You’re not just competing with other educational institutions
Talented people are talented people. Just because someone has a teaching certification doesn’t mean they’re married to teaching, especially if there is a related or peripheral field which can offer them better pay and overall quality of life. Per a recent study, the ability to staff and keep good teachers is very much dependent on how desirable the teaching profession itself is compared to other potential job opportunities on the overall market.
While you have major work to do convincing the right teachers to join your institutional ranks, you also have work to do convincing talented people to stay within the teaching profession itself and not ply their trade in other fields which could potential pay more or offer a set of overall rewards which outstrips their perception of the teaching field itself. Only the most focused and ethically aggressive hiring strategies are able to work on both sides of this fence, getting the best talent to work for them regardless of whatever other job opportunities lie out there.
So, how do you get the right people in such circumstances?
If you have sufficient financial backing, you’ve got to pay your teachers the right ethical wage for the work they’ll be doing. One of the key criticisms which arise among teachers either switching jobs or wavering over their commitment to the profession is overall dissatisfaction with salary. 55% of public school teachers in a recent study expressed overall displeasure with their wages. Those numbers vary based on the type of institution, but the fact remains that lower pay (or the perception of it) leads to a lack of top talent vying for these jobs and/or being available in the first place.

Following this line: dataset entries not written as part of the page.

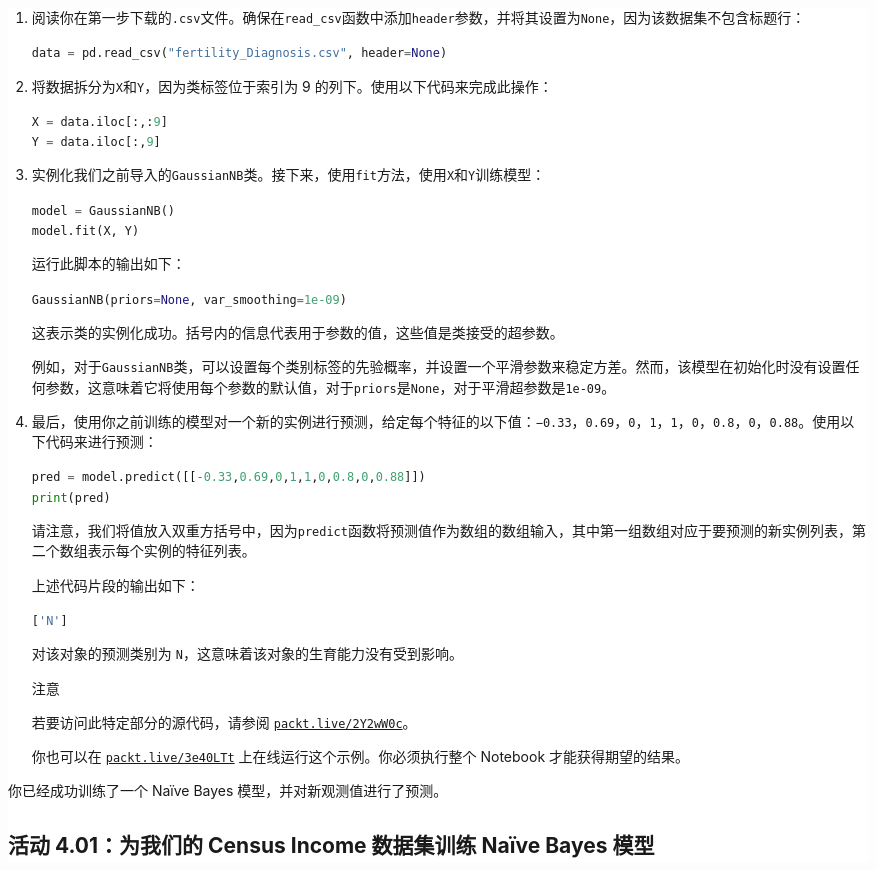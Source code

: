 1.  阅读你在第一步下载的`.csv`文件。确保在`read_csv`函数中添加`header`参数，并将其设置为`None`，因为该数据集不包含标题行：

    ```py
    data = pd.read_csv("fertility_Diagnosis.csv", header=None)
    ```

1.  将数据拆分为`X`和`Y`，因为类标签位于索引为 9 的列下。使用以下代码来完成此操作：

    ```py
    X = data.iloc[:,:9]
    Y = data.iloc[:,9]
    ```

1.  实例化我们之前导入的`GaussianNB`类。接下来，使用`fit`方法，使用`X`和`Y`训练模型：

    ```py
    model = GaussianNB()
    model.fit(X, Y)
    ```

    运行此脚本的输出如下：

    ```py
    GaussianNB(priors=None, var_smoothing=1e-09)
    ```

    这表示类的实例化成功。括号内的信息代表用于参数的值，这些值是类接受的超参数。

    例如，对于`GaussianNB`类，可以设置每个类别标签的先验概率，并设置一个平滑参数来稳定方差。然而，该模型在初始化时没有设置任何参数，这意味着它将使用每个参数的默认值，对于`priors`是`None`，对于平滑超参数是`1e-09`。

1.  最后，使用你之前训练的模型对一个新的实例进行预测，给定每个特征的以下值：`−0.33`，`0.69`，`0`，`1`，`1`，`0`，`0.8`，`0`，`0.88`。使用以下代码来进行预测：

    ```py
    pred = model.predict([[-0.33,0.69,0,1,1,0,0.8,0,0.88]])
    print(pred)
    ```

    请注意，我们将值放入双重方括号中，因为`predict`函数将预测值作为数组的数组输入，其中第一组数组对应于要预测的新实例列表，第二个数组表示每个实例的特征列表。

    上述代码片段的输出如下：

    ```py
    ['N']
    ```

    对该对象的预测类别为 `N`，这意味着该对象的生育能力没有受到影响。

    注意

    若要访问此特定部分的源代码，请参阅 [`packt.live/2Y2wW0c`](https://packt.live/2Y2wW0c)。

    你也可以在 [`packt.live/3e40LTt`](https://packt.live/3e40LTt) 上在线运行这个示例。你必须执行整个 Notebook 才能获得期望的结果。

你已经成功训练了一个 Naïve Bayes 模型，并对新观测值进行了预测。

## 活动 4.01：为我们的 Census Income 数据集训练 Naïve Bayes 模型
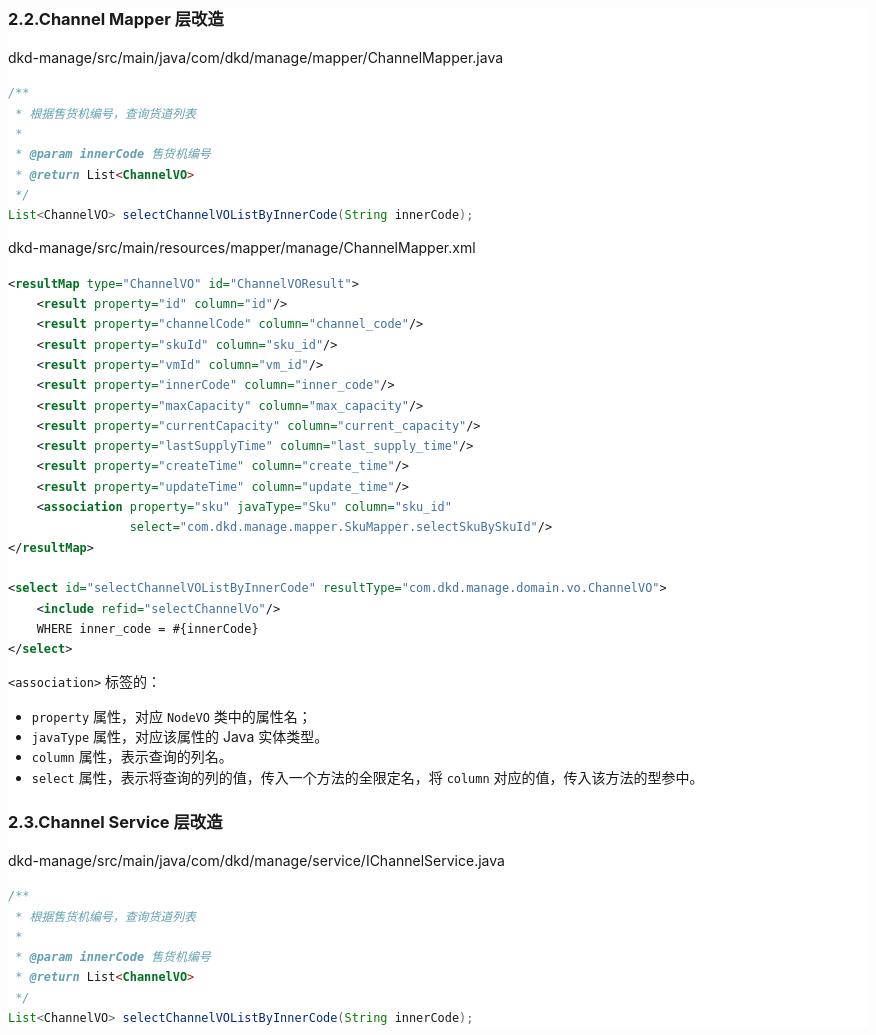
 ```java
```

### 2.2.Channel Mapper 层改造

dkd-manage/src/main/java/com/dkd/manage/mapper/ChannelMapper.java

```java
/**
 * 根据售货机编号，查询货道列表
 *
 * @param innerCode 售货机编号
 * @return List<ChannelVO>
 */
List<ChannelVO> selectChannelVOListByInnerCode(String innerCode);
```

dkd-manage/src/main/resources/mapper/manage/ChannelMapper.xml

```xml
<resultMap type="ChannelVO" id="ChannelVOResult">
    <result property="id" column="id"/>
    <result property="channelCode" column="channel_code"/>
    <result property="skuId" column="sku_id"/>
    <result property="vmId" column="vm_id"/>
    <result property="innerCode" column="inner_code"/>
    <result property="maxCapacity" column="max_capacity"/>
    <result property="currentCapacity" column="current_capacity"/>
    <result property="lastSupplyTime" column="last_supply_time"/>
    <result property="createTime" column="create_time"/>
    <result property="updateTime" column="update_time"/>
    <association property="sku" javaType="Sku" column="sku_id"
                 select="com.dkd.manage.mapper.SkuMapper.selectSkuBySkuId"/>
</resultMap>

<select id="selectChannelVOListByInnerCode" resultType="com.dkd.manage.domain.vo.ChannelVO">
    <include refid="selectChannelVo"/>
    WHERE inner_code = #{innerCode}
</select>
```

`<association>` 标签的：

- `property` 属性，对应 `NodeVO` 类中的属性名；
- `javaType` 属性，对应该属性的 Java 实体类型。
- `column`  属性，表示查询的列名。
- `select` 属性，表示将查询的列的值，传入一个方法的全限定名，将 `column` 对应的值，传入该方法的型参中。

### 2.3.Channel Service 层改造

dkd-manage/src/main/java/com/dkd/manage/service/IChannelService.java

```java
/**
 * 根据售货机编号，查询货道列表
 *
 * @param innerCode 售货机编号
 * @return List<ChannelVO>
 */
List<ChannelVO> selectChannelVOListByInnerCode(String innerCode);
```
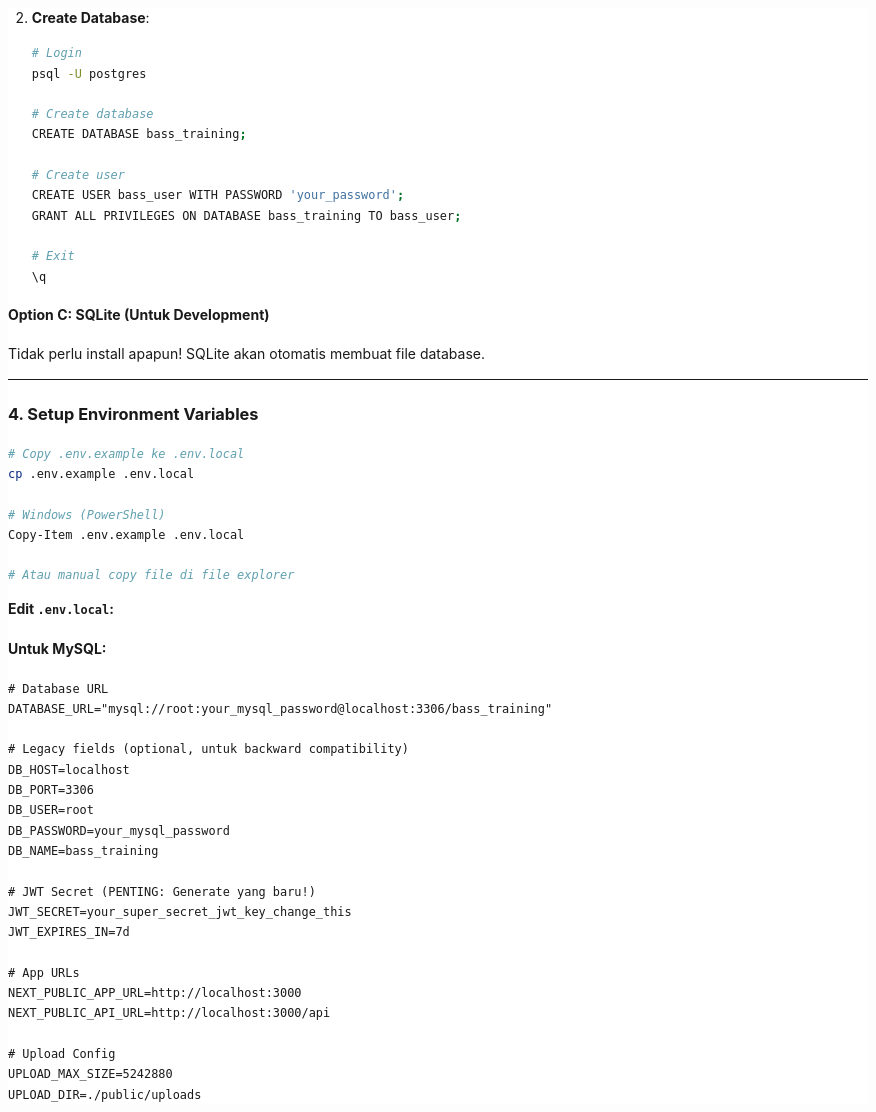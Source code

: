 2. **Create Database**:
   ```bash
   # Login
   psql -U postgres

   # Create database
   CREATE DATABASE bass_training;

   # Create user
   CREATE USER bass_user WITH PASSWORD 'your_password';
   GRANT ALL PRIVILEGES ON DATABASE bass_training TO bass_user;

   # Exit
   \q
   ```

#### Option C: SQLite (Untuk Development)

Tidak perlu install apapun! SQLite akan otomatis membuat file database.

---

### 4. Setup Environment Variables

```bash
# Copy .env.example ke .env.local
cp .env.example .env.local

# Windows (PowerShell)
Copy-Item .env.example .env.local

# Atau manual copy file di file explorer
```

**Edit `.env.local`:**

#### Untuk MySQL:
```env
# Database URL
DATABASE_URL="mysql://root:your_mysql_password@localhost:3306/bass_training"

# Legacy fields (optional, untuk backward compatibility)
DB_HOST=localhost
DB_PORT=3306
DB_USER=root
DB_PASSWORD=your_mysql_password
DB_NAME=bass_training

# JWT Secret (PENTING: Generate yang baru!)
JWT_SECRET=your_super_secret_jwt_key_change_this
JWT_EXPIRES_IN=7d

# App URLs
NEXT_PUBLIC_APP_URL=http://localhost:3000
NEXT_PUBLIC_API_URL=http://localhost:3000/api

# Upload Config
UPLOAD_MAX_SIZE=5242880
UPLOAD_DIR=./public/uploads
```
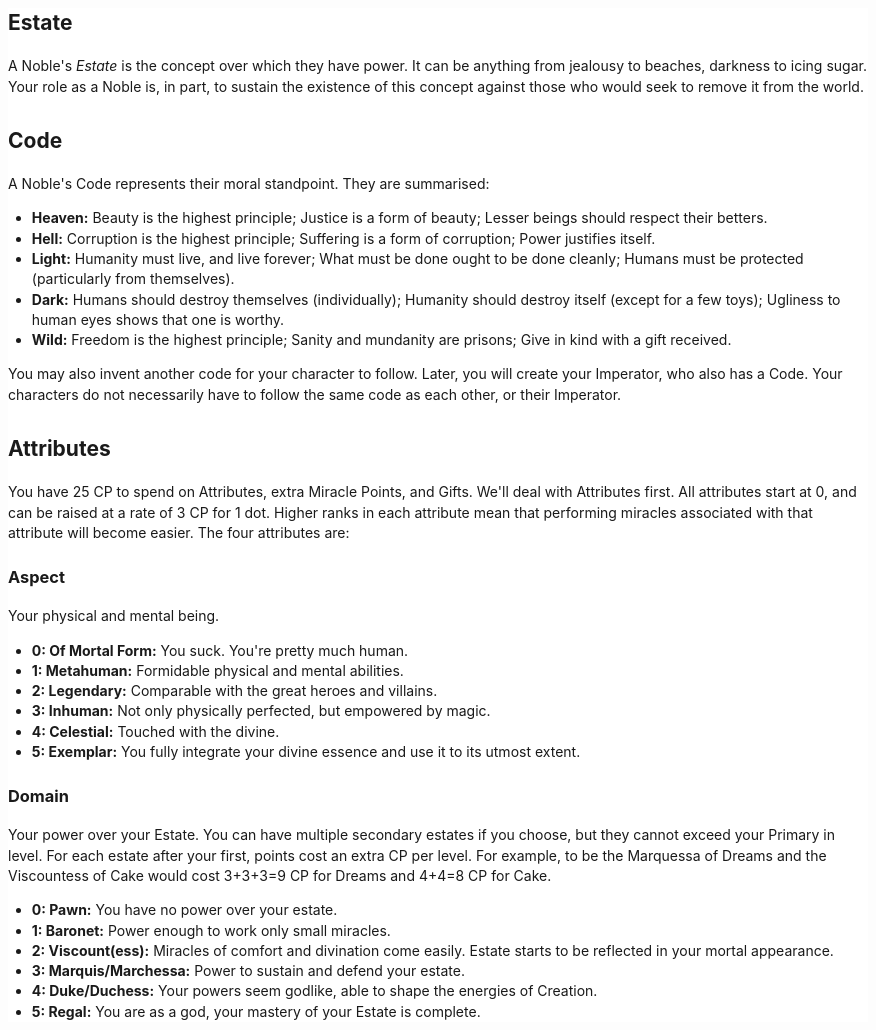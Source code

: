<h2>Estate</h2>

A Noble's <i>Estate</i> is the concept over which they have power.  It can be anything from jealousy to beaches, darkness to icing sugar.  Your role as a Noble is, in part, to sustain the existence of this concept against those who would seek to remove it from the world.

<h2>Code</h2>

A Noble's Code represents their moral standpoint.  They are summarised:
<ul>
	<li><strong>Heaven:</strong> Beauty is the highest principle; Justice is a form of beauty; Lesser beings should respect their betters.</li>
	<li><strong>Hell:</strong> Corruption is the highest principle; Suffering is a form of corruption; Power justifies itself.</li>
	<li><strong>Light:</strong> Humanity must live, and live forever; What must be done ought to be done cleanly; Humans must be protected (particularly from themselves).</li>
	<li><strong>Dark:</strong> Humans should destroy themselves (individually); Humanity should destroy itself (except for a few toys); Ugliness to human eyes shows that one is worthy.</li>
	<li><strong>Wild:</strong> Freedom is the highest principle; Sanity and mundanity are prisons; Give in kind with a gift received.</li>
</ul>

You may also invent another code for your character to follow.  Later, you will create your Imperator, who also has a Code.  Your characters do not necessarily have to follow the same code as each other, or their Imperator.

<h2>Attributes</h2>

You have 25 CP to spend on Attributes, extra Miracle Points, and Gifts.  We'll deal with Attributes first.  All attributes start at 0, and can be raised at a rate of 3 CP for 1 dot.  Higher ranks in each attribute mean that performing miracles associated with that attribute will become easier.  The four attributes are:

<h3>Aspect</h3>

Your physical and mental being.
<ul>	<li><strong>0: Of Mortal Form:</strong> You suck.  You're pretty much human.</li>
	<li><strong>1: Metahuman:</strong> Formidable physical and mental abilities.</li>
	<li><strong>2: Legendary:</strong> Comparable with the great heroes and villains.</li>
	<li><strong>3: Inhuman:</strong> Not only physically perfected, but empowered by magic.</li>
	<li><strong>4: Celestial:</strong> Touched with the divine.</li>
	<li><strong>5: Exemplar:</strong> You fully integrate your divine essence and use it to its utmost extent.</li>
</ul>

<h3>Domain</h3>

Your power over your Estate.  You can have multiple secondary estates if you choose, but they cannot exceed your Primary in level.  For each estate after your first, points cost an extra CP per level.  For example, to be the Marquessa of Dreams and the Viscountess of Cake would cost 3+3+3=9 CP for Dreams and 4+4=8 CP for Cake.
<ul>
	<li><strong>0: Pawn:</strong>  You have no power over your estate.</li>
	<li><strong>1: Baronet:</strong>  Power enough to work only small miracles.</li>
	<li><strong>2: Viscount(ess):</strong>  Miracles of comfort and divination come easily.  Estate starts to be reflected in your mortal appearance.</li>
	<li><strong>3: Marquis/Marchessa:</strong>  Power to sustain and defend your estate.</li>
	<li><strong>4: Duke/Duchess:</strong> Your powers seem godlike, able to shape the energies of Creation.</li>
	<li><strong>5: Regal:</strong>  You are as a god, your mastery of your Estate is complete.</li>
</ul>
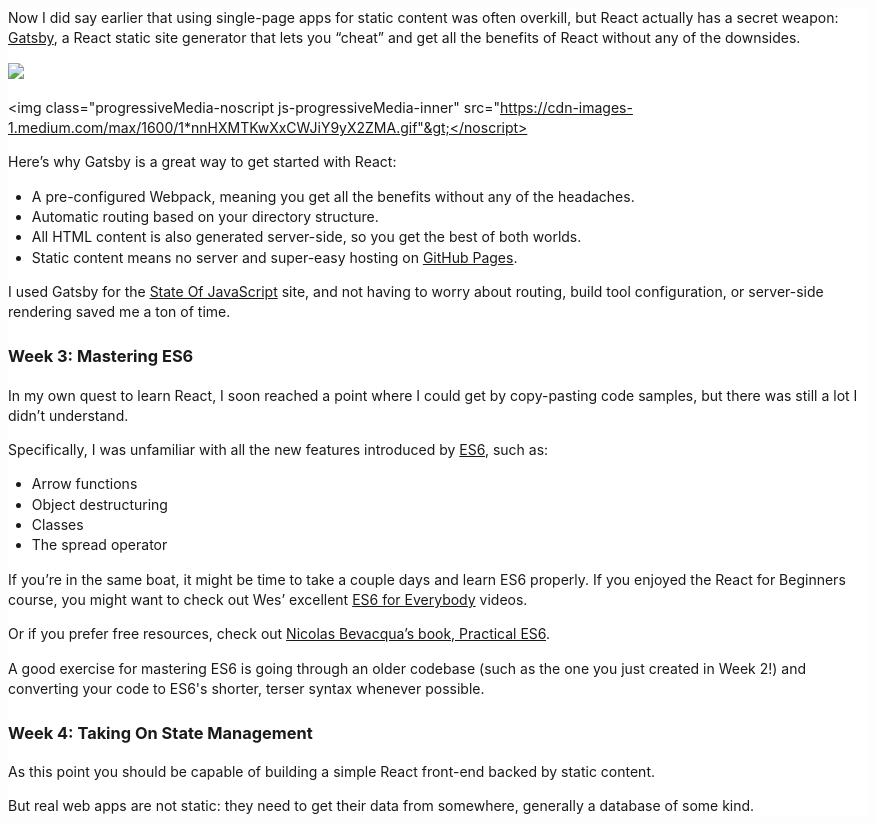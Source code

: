 Now I did say earlier that using single-page apps for static content was often overkill, but React actually has a secret weapon: [Gatsby](https://github.com/gatsbyjs/gatsby), a React static site generator that lets you “cheat” and get all the benefits of React without any of the downsides.





![](https://cdn-images-1.medium.com/freeze/max/60/1*nnHXMTKwXxCWJiY9yX2ZMA.gif?q=20)

<canvas class="progressiveMedia-canvas js-progressiveMedia-canvas" width="75" height="46"></canvas>

<noscript class="js-progressiveMedia-inner">&lt;img class="progressiveMedia-noscript js-progressiveMedia-inner" src="https://cdn-images-1.medium.com/max/1600/1*nnHXMTKwXxCWJiY9yX2ZMA.gif"&gt;</noscript>







Here’s why Gatsby is a great way to get started with React:

*   A pre-configured Webpack, meaning you get all the benefits without any of the headaches.
*   Automatic routing based on your directory structure.
*   All HTML content is also generated server-side, so you get the best of both worlds.
*   Static content means no server and super-easy hosting on [GitHub Pages](https://pages.github.com/).

I used Gatsby for the [State Of JavaScript](http://stateofjs.com) site, and not having to worry about routing, build tool configuration, or server-side rendering saved me a ton of time.

### Week 3: Mastering ES6

In my own quest to learn React, I soon reached a point where I could get by copy-pasting code samples, but there was still a lot I didn’t understand.

Specifically, I was unfamiliar with all the new features introduced by [ES6](http://es6-features.org/#Constants), such as:

*   Arrow functions
*   Object destructuring
*   Classes
*   The spread operator

If you’re in the same boat, it might be time to take a couple days and learn ES6 properly. If you enjoyed the React for Beginners course, you might want to check out Wes’ excellent [ES6 for Everybody](https://es6.io/friend/stateofjs) videos.

Or if you prefer free resources, check out [Nicolas Bevacqua’s book, Practical ES6](https://ponyfoo.com/books/practical-es6/chapters).

A good exercise for mastering ES6 is going through an older codebase (such as the one you just created in Week 2!) and converting your code to ES6's shorter, terser syntax whenever possible.

### Week 4: Taking On State Management

As this point you should be capable of building a simple React front-end backed by static content.

But real web apps are not static: they need to get their data from somewhere, generally a database of some kind.
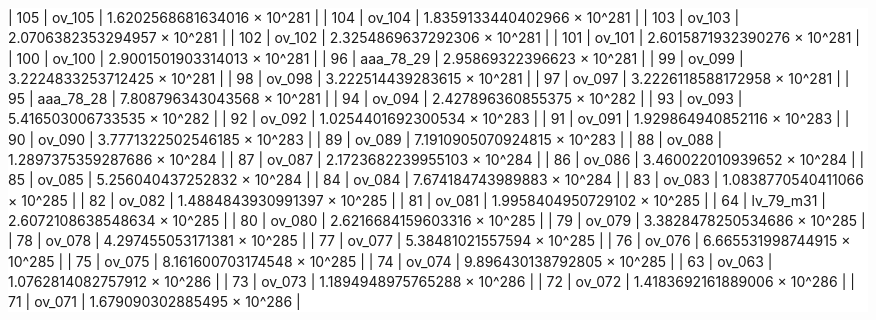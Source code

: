| 105 | ov_105 | 1.6202568681634016 × 10^281 |
| 104 | ov_104 | 1.8359133440402966 × 10^281 |
| 103 | ov_103 | 2.0706382353294957 × 10^281 |
| 102 | ov_102 | 2.3254869637292306 × 10^281 |
| 101 | ov_101 | 2.6015871932390276 × 10^281 |
| 100 | ov_100 | 2.9001501903314013 × 10^281 |
| 96 | aaa_78_29 | 2.95869322396623 × 10^281 |
| 99 | ov_099 | 3.2224833253712425 × 10^281 |
| 98 | ov_098 | 3.222514439283615 × 10^281 |
| 97 | ov_097 | 3.2226118588172958 × 10^281 |
| 95 | aaa_78_28 | 7.808796343043568 × 10^281 |
| 94 | ov_094 | 2.427896360855375 × 10^282 |
| 93 | ov_093 | 5.416503006733535 × 10^282 |
| 92 | ov_092 | 1.0254401692300534 × 10^283 |
| 91 | ov_091 | 1.929864940852116 × 10^283 |
| 90 | ov_090 | 3.7771322502546185 × 10^283 |
| 89 | ov_089 | 7.1910905070924815 × 10^283 |
| 88 | ov_088 | 1.2897375359287686 × 10^284 |
| 87 | ov_087 | 2.1723682239955103 × 10^284 |
| 86 | ov_086 | 3.460022010939652 × 10^284 |
| 85 | ov_085 | 5.256040437252832 × 10^284 |
| 84 | ov_084 | 7.674184743989883 × 10^284 |
| 83 | ov_083 | 1.0838770540411066 × 10^285 |
| 82 | ov_082 | 1.4884843930991397 × 10^285 |
| 81 | ov_081 | 1.9958404950729102 × 10^285 |
| 64 | lv_79_m31 | 2.6072108638548634 × 10^285 |
| 80 | ov_080 | 2.6216684159603316 × 10^285 |
| 79 | ov_079 | 3.3828478250534686 × 10^285 |
| 78 | ov_078 | 4.297455053171381 × 10^285 |
| 77 | ov_077 | 5.38481021557594 × 10^285 |
| 76 | ov_076 | 6.665531998744915 × 10^285 |
| 75 | ov_075 | 8.161600703174548 × 10^285 |
| 74 | ov_074 | 9.896430138792805 × 10^285 |
| 63 | ov_063 | 1.0762814082757912 × 10^286 |
| 73 | ov_073 | 1.1894948975765288 × 10^286 |
| 72 | ov_072 | 1.4183692161889006 × 10^286 |
| 71 | ov_071 | 1.679090302885495 × 10^286 |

The other huge key is simply to listen to your teachers and teachers in similar institutions. Find Twitter chats and educational Facebook groups where these teachers go to vent about their current circumstances. Most are looking for support systems which listen to their concerns and help them hone their craft while carrying out the requirements of the job. Also, look into alternative teacher education programs to find talented teachers who may have been unwittingly marginalized and taken off your radar. The way to secure and keep the best teaching talent is to give them a job environment which compensates them fairly and addresses their concerns either before or as they arise. If you can do that, you’ll have a leg up in getting the right teachers for the right jobs.